Ah well. . . maybe I’m just old fashioned.
(Though I prefer to think I’m cutting edge.)
Anyway, with the opening shots of the cathedral and entering through the main doors the first thing we encounter is the baptismal font. It is conspicuous in its presence in the main isle. It made me think of baptismal fonts in general – or – more specifically baptisteries. Or to be more specific, the lack of baptisteries. Where have they all gone?
For a spell it seemed that all new construction and renovations of parish churches moved to have baptismal fonts along with every minister, the choir, priests, and the pastor’s dog in the sanctuary. It was the in thing. Now there seems to be a reversal of the tide and people and things seem to be flowing back out of the sanctuary including baptismal fonts, but not so far as for the fonts to make it all the way back to the baptistery.
Most recently the in thing is to have the baptismal font close to the front doors of the church. Ah, but this is, believe it or not, not a post about baptismal fonts whose fashions demand that it roam about our churches like Moses in the desert, it is about the long lost step child of Catholic architecture: the baptistery.
If you have an older church you may have one of these though you might be hard pressed to know it. The church at which I am currently had a baptistery though the font is now out in the nave near the sanctuary. The windows in this room all have a baptismal theme. There is St. John baptizing Jesus and the parents of Mary. There is even a white patch in the floor (next to the yellow trash can) where the drain for the baptismal font used to be. For years this was used as a choir room (now in the former boy’s sacristy) but is now used for storage and the hiding of trash until it can be hauled out.
I wish I had an interior shot of this baptistery. You can see it off to the right of the Cathedral of Saint John. It is a small octagonal room (8 being the symbolic number for baptism) with murals painted in the ceiling. The new baptistery is located on the side aisle near the sanctuary. The old baptistery is now (as of a couple of years ago anyway) used as a bridal chamber and a place to distribute Holy Oils after the Chrism Mass.

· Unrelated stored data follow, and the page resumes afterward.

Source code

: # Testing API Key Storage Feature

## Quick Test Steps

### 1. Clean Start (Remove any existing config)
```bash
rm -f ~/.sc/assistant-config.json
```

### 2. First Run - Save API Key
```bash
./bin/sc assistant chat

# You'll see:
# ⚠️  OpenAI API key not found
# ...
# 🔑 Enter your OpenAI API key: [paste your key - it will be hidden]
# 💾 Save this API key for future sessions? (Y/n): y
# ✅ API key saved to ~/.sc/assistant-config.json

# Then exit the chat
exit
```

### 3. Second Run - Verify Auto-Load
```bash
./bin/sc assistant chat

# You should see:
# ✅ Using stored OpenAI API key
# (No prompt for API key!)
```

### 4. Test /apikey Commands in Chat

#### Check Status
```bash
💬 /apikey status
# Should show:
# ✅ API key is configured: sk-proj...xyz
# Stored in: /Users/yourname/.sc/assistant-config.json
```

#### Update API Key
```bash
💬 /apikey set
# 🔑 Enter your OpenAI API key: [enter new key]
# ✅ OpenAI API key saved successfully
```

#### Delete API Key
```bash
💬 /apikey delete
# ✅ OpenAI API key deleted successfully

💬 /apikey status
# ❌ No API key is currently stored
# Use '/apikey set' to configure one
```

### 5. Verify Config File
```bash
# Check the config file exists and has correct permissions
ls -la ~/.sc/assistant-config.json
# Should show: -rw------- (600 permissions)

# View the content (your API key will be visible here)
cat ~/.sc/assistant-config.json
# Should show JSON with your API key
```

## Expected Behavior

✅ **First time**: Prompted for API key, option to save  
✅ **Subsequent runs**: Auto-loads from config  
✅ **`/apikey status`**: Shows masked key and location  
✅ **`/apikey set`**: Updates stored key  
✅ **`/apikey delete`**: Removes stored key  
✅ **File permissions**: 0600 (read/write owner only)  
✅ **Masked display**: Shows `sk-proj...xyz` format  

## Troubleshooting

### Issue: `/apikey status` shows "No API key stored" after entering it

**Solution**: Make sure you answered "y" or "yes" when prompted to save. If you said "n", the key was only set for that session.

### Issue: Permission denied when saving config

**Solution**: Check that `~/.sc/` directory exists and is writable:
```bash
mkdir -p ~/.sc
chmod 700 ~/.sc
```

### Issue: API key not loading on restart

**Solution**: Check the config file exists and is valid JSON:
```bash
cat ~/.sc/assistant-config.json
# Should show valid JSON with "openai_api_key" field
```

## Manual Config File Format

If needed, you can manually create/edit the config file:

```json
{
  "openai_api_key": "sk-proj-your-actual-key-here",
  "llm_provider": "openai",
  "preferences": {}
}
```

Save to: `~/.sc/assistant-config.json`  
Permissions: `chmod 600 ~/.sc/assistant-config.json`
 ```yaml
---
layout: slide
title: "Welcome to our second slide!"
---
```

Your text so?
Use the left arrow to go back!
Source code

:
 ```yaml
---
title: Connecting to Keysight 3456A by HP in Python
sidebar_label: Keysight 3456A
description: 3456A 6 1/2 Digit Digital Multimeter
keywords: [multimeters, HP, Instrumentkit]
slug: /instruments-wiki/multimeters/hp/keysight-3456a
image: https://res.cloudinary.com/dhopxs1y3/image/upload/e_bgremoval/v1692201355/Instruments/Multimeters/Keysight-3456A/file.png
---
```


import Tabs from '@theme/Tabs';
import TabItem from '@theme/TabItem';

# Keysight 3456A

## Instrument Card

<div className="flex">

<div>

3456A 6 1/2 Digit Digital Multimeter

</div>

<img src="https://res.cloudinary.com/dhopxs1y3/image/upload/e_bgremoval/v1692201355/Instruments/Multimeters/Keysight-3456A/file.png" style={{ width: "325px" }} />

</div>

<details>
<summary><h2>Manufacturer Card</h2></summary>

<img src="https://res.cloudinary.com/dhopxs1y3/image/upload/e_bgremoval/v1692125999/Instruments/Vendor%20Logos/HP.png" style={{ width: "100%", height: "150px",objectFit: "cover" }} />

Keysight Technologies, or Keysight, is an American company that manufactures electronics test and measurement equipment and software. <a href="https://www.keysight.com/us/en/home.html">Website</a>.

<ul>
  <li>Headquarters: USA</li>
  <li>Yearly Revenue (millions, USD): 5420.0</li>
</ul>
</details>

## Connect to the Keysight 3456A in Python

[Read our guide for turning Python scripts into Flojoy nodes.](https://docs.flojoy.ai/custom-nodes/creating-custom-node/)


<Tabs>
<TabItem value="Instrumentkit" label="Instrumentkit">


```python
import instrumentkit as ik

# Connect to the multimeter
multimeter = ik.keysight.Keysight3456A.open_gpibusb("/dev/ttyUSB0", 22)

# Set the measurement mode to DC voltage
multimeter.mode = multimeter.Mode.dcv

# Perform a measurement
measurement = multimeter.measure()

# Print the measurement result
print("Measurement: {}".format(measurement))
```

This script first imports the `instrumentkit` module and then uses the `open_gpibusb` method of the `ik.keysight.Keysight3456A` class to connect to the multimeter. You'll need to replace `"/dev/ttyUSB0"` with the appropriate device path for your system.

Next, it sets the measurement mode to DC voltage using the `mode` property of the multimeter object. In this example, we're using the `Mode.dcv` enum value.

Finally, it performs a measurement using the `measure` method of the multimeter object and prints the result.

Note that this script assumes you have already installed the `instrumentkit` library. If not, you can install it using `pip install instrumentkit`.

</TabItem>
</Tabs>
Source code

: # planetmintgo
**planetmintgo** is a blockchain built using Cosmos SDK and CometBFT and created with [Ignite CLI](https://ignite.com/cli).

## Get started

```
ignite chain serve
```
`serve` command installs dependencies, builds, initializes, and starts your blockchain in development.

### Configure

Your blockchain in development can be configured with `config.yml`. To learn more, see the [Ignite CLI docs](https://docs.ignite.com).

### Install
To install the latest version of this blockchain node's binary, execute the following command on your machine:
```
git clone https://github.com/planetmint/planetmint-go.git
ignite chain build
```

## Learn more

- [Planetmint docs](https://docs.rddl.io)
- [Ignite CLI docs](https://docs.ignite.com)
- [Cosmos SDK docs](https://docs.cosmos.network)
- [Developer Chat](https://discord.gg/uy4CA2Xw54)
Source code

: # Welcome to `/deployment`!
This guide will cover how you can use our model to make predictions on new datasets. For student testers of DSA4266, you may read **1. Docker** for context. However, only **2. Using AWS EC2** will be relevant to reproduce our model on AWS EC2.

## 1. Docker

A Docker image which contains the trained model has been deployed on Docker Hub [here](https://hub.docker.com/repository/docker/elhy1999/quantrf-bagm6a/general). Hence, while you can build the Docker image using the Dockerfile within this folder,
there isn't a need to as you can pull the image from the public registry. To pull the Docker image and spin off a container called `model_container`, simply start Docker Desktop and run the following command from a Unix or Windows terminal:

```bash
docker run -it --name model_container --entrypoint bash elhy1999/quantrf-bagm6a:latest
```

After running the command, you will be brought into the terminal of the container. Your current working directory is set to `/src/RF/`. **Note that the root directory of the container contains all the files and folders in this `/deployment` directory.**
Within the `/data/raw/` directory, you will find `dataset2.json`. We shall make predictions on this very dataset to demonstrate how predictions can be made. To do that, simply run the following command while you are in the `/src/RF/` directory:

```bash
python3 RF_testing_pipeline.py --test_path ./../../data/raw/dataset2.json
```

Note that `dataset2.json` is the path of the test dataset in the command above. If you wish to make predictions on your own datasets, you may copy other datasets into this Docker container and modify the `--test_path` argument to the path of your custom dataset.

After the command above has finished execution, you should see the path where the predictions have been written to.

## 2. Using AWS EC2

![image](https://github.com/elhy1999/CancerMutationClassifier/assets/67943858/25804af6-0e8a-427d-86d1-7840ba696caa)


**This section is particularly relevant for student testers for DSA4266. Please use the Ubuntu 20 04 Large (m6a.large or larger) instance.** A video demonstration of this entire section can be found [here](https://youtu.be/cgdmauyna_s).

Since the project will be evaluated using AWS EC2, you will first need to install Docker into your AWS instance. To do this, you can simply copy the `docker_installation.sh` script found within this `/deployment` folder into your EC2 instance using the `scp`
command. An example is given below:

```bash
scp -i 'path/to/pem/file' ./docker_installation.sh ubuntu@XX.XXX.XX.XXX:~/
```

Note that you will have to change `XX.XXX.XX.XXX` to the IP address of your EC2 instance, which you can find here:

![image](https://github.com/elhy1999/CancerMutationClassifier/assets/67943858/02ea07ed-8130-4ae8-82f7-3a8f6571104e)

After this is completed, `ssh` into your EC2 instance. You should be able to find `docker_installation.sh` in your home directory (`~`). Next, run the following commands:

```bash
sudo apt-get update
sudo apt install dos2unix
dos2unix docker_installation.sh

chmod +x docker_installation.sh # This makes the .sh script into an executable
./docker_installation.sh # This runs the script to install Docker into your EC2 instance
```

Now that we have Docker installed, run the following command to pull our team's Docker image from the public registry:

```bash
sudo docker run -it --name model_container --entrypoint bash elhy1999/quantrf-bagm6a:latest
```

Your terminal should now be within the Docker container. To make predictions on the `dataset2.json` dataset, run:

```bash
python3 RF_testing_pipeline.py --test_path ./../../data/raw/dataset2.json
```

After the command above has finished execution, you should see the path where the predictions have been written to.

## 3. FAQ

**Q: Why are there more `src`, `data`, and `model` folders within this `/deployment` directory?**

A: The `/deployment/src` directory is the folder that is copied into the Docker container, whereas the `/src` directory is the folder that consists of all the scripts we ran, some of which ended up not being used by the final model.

To the right is my home parish (no longer in existence.) The baptistery was located through the door to the far left of the main entrance. It was replaced by a baptismal font on wheels that could be moved about the sanctuary. *sigh*
Next is a shot of the old baptistery of a great old Church called Saint Augustine. I’m not sure what it is used for now but when I worked at the church it was a shop for Precious Moments statues and First Communion Veils. The new font is in the north transept just off the sanctuary, which is a vast improvement from the glass bowl they used to put on the communion rail.
Saint Bernard’s in down town Akron converted their baptistery into a museum of sorts. Immaculate Conception in Cleveland had a beautiful baptistery that some renovation-turned-bad left it less than ideal but at some point I know they wanted to restore it. I’ll have to check in on them and see what’s up.